[llvm-dev] [RFC] IR-level Region Annotations

Adve, Vikram Sadanand via llvm-dev llvm-dev at lists.llvm.org
Thu Jan 19 12:37:42 PST 2017


> On Jan 19, 2017, at 1:46 PM, Mehdi Amini <mehdi.amini at apple.com> wrote:
> 
>> 
>> On Jan 19, 2017, at 11:36 AM, Adve, Vikram Sadanand via llvm-dev <llvm-dev at lists.llvm.org> wrote:
>> 
<snip>
>> Third, OpenMP has *numerous* clauses, e.g., REDUCTION or PRIVATE,  that are needed because without that, you’d be dependent on fundamentally hard compiler analyses to extract the same information for satisfactory parallel performance; realistic applications cannot depend on the success of such analyses.
> 
> I agree with this, but I’m also wondering if it needs to be first class in the IR?
> For example we know our alias analysis is very basic, and C/C++ have a higher constraint thanks to their type system, but we didn’t inject this higher level information that helps the optimizer as first class IR constructs.
> I wonder if the same wouldn’t apply to an openmp reduction clause for instance, where you could use the “basic” IR construct and the analysis would use a metadata emitted by the frontend instead of trying to infer the reduction.

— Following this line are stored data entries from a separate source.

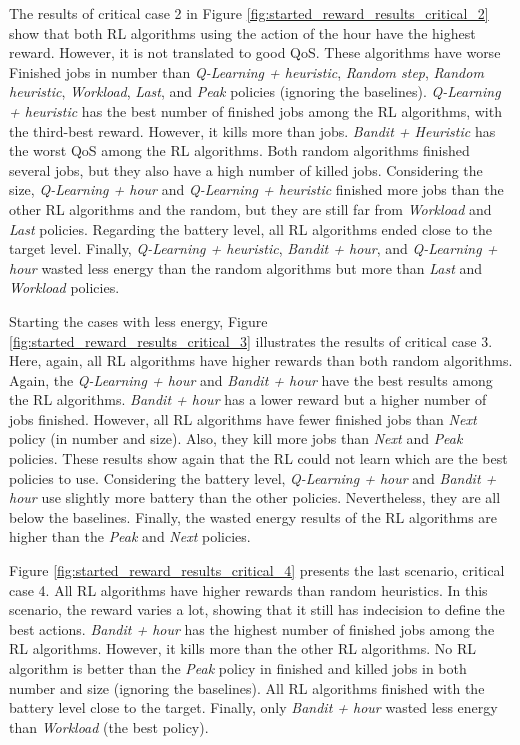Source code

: The results of critical case 2 in Figure \ref{fig:started_reward_results_critical_2} show that both RL algorithms using the action of the hour have the highest reward. However, it is not translated to good QoS. These algorithms have worse Finished jobs in number than \emph{Q-Learning + heuristic}, \emph{Random step}, \emph{Random heuristic}, \emph{Workload}, \emph{Last}, and \emph{Peak} policies (ignoring the baselines). \emph{Q-Learning + heuristic} has the best number of finished jobs among the RL algorithms, with the third-best reward. However, it kills more than jobs. \emph{Bandit + Heuristic} has the worst QoS among the RL algorithms. Both random algorithms finished several jobs, but they also have a high number of killed jobs. Considering the size, \emph{Q-Learning + hour} and \emph{Q-Learning + heuristic} finished more jobs than the other RL algorithms and the random, but they are still far from \emph{Workload} and \emph{Last} policies. Regarding the battery level, all RL algorithms ended close to the target level. Finally, \emph{Q-Learning + heuristic}, \emph{Bandit + hour}, and \emph{Q-Learning + hour} wasted less energy than the random algorithms but more than \emph{Last} and \emph{Workload} policies.

Starting the cases with less energy, Figure \ref{fig:started_reward_results_critical_3} illustrates the results of critical case 3. Here, again, all RL algorithms have higher rewards than both random algorithms. Again, the \emph{Q-Learning + hour} and \emph{Bandit + hour} have the best results among the RL algorithms. \emph{Bandit + hour} has a lower reward but a higher number of jobs finished. However, all RL algorithms have fewer finished jobs than \emph{Next} policy (in number and size). Also, they kill more jobs than \emph{Next} and \emph{Peak} policies. These results show again that the RL could not learn which are the best policies to use. Considering the battery level, \emph{Q-Learning + hour} and \emph{Bandit + hour} use slightly more battery than the other policies. Nevertheless, they are all below the baselines. Finally, the wasted energy results of the RL algorithms are higher than the \emph{Peak} and \emph{Next} policies.

Figure \ref{fig:started_reward_results_critical_4} presents the last scenario, critical case 4. All RL algorithms have higher rewards than random heuristics. In this scenario, the reward varies a lot, showing that it still has indecision to define the best actions. \emph{Bandit + hour} has the highest number of finished jobs among the RL algorithms. However, it kills more than the other RL algorithms. No RL algorithm is better than the \emph{Peak} policy in finished and killed jobs in both number and size (ignoring the baselines). All RL algorithms finished with the battery level close to the target. Finally, only \emph{Bandit + hour} wasted less energy than \emph{Workload} (the best policy).

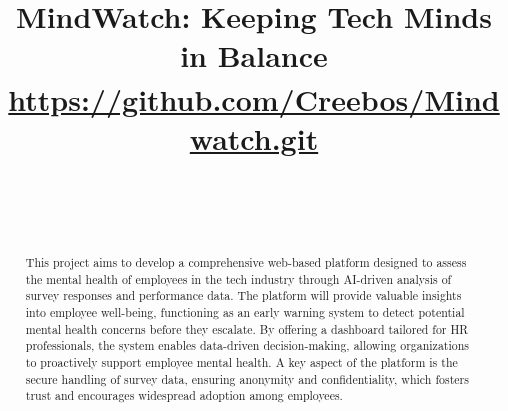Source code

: \documentclass[conference]{IEEEtran}
\begin{document}
    \title{
        MindWatch: Keeping Tech Minds in Balance\\
        {
            \footnotesize \textsuperscript{} \href{https://github.com/Creebos/Mindwatch.git}{https://github.com/Creebos/Mindwatch.git}
        }
    }
    
    \author {
        \\
        
        
        \and
    
        \\
    
    }
    
    \maketitle
    
    \begin{abstract}
        This project aims to develop a comprehensive web-based
        platform designed to assess the mental health of employees in
        the tech industry through AI-driven analysis of survey
        responses and performance data. The platform will provide
        valuable insights into employee well-being, functioning as an
        early warning system to detect potential mental health concerns
        before they escalate. By offering a dashboard tailored for HR
        professionals, the system enables data-driven decision-making,
        allowing organizations to proactively support employee mental
        health. A key aspect of the platform is the secure handling of
        survey data, ensuring anonymity and confidentiality, which
        fosters trust and encourages widespread adoption among
        employees.
    \end{abstract}
    
\end{document}
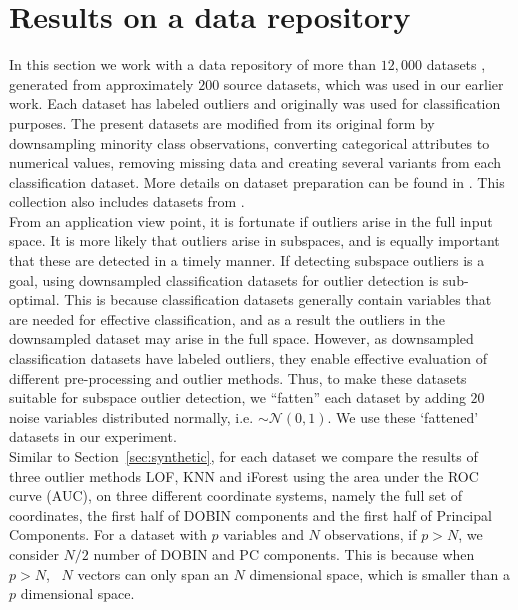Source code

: \documentclass[11pt]{article}
\begin{document}
\section{Results on a data repository}\label{sec:DatRepo}
In this section we work with a data repository of more than $12,000$ datasets \citep{datasets}, generated from approximately $200$ source datasets, which was used in our earlier work. Each dataset has labeled outliers and  originally was used for classification purposes. The present datasets are modified from its original form by downsampling minority class observations, converting categorical attributes to numerical values, removing missing data and creating several variants from each classification dataset. More details on dataset preparation can be found in \cite{kandanaarachchi2018normalization}. This collection also includes datasets from \cite{campos2016evaluation}. \\

From an application view point, it is fortunate if outliers arise in the full input space. It is more likely that outliers arise in subspaces, and is equally important that these are detected in a timely manner. If detecting subspace outliers is a goal, using downsampled classification datasets for outlier detection is sub-optimal. This is  because classification datasets generally contain variables that are needed for effective classification, and as a result the  outliers in the downsampled dataset may arise in the full space. However, as downsampled classification datasets have labeled outliers, they enable effective evaluation of different pre-processing and outlier methods. Thus, to make these datasets suitable for subspace outlier detection, we ``fatten'' each dataset by adding  $20$ noise variables distributed normally, i.e. $\sim \mathcal{N}(0,1)$.  We use  these `fattened' datasets in our experiment.  \\


Similar to Section~\ref{sec:synthetic}, for each dataset we compare the results of three outlier methods LOF, KNN and iForest using the area under the ROC curve (AUC), on three different coordinate systems, namely the full set of coordinates, the first half of DOBIN components and the first half of Principal Components. For a dataset with $p$ variables and $N$ observations, if $p > N$, we consider $N/2$ number of DOBIN and PC components. This is because when $p >N$, \,  $N$  vectors can only span an $N$ dimensional space, which is smaller than a $p$ dimensional space. \\ %
\end{document}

As Danny said (next message), lack of strong AA does limit some of our optimizations today.  Even beyond that, however, parallel performance is a different beast from scalar optimizations.  If you don’t devirtualize a subset of indirect calls, you may take a few % hit.  If you fail to recognize a reduction  and run the loop serially instead of in parallel, you could easily take a 10x or greater slowdown on that loop, leading to a substantial slowdown overall, depending on the importance of the reduction.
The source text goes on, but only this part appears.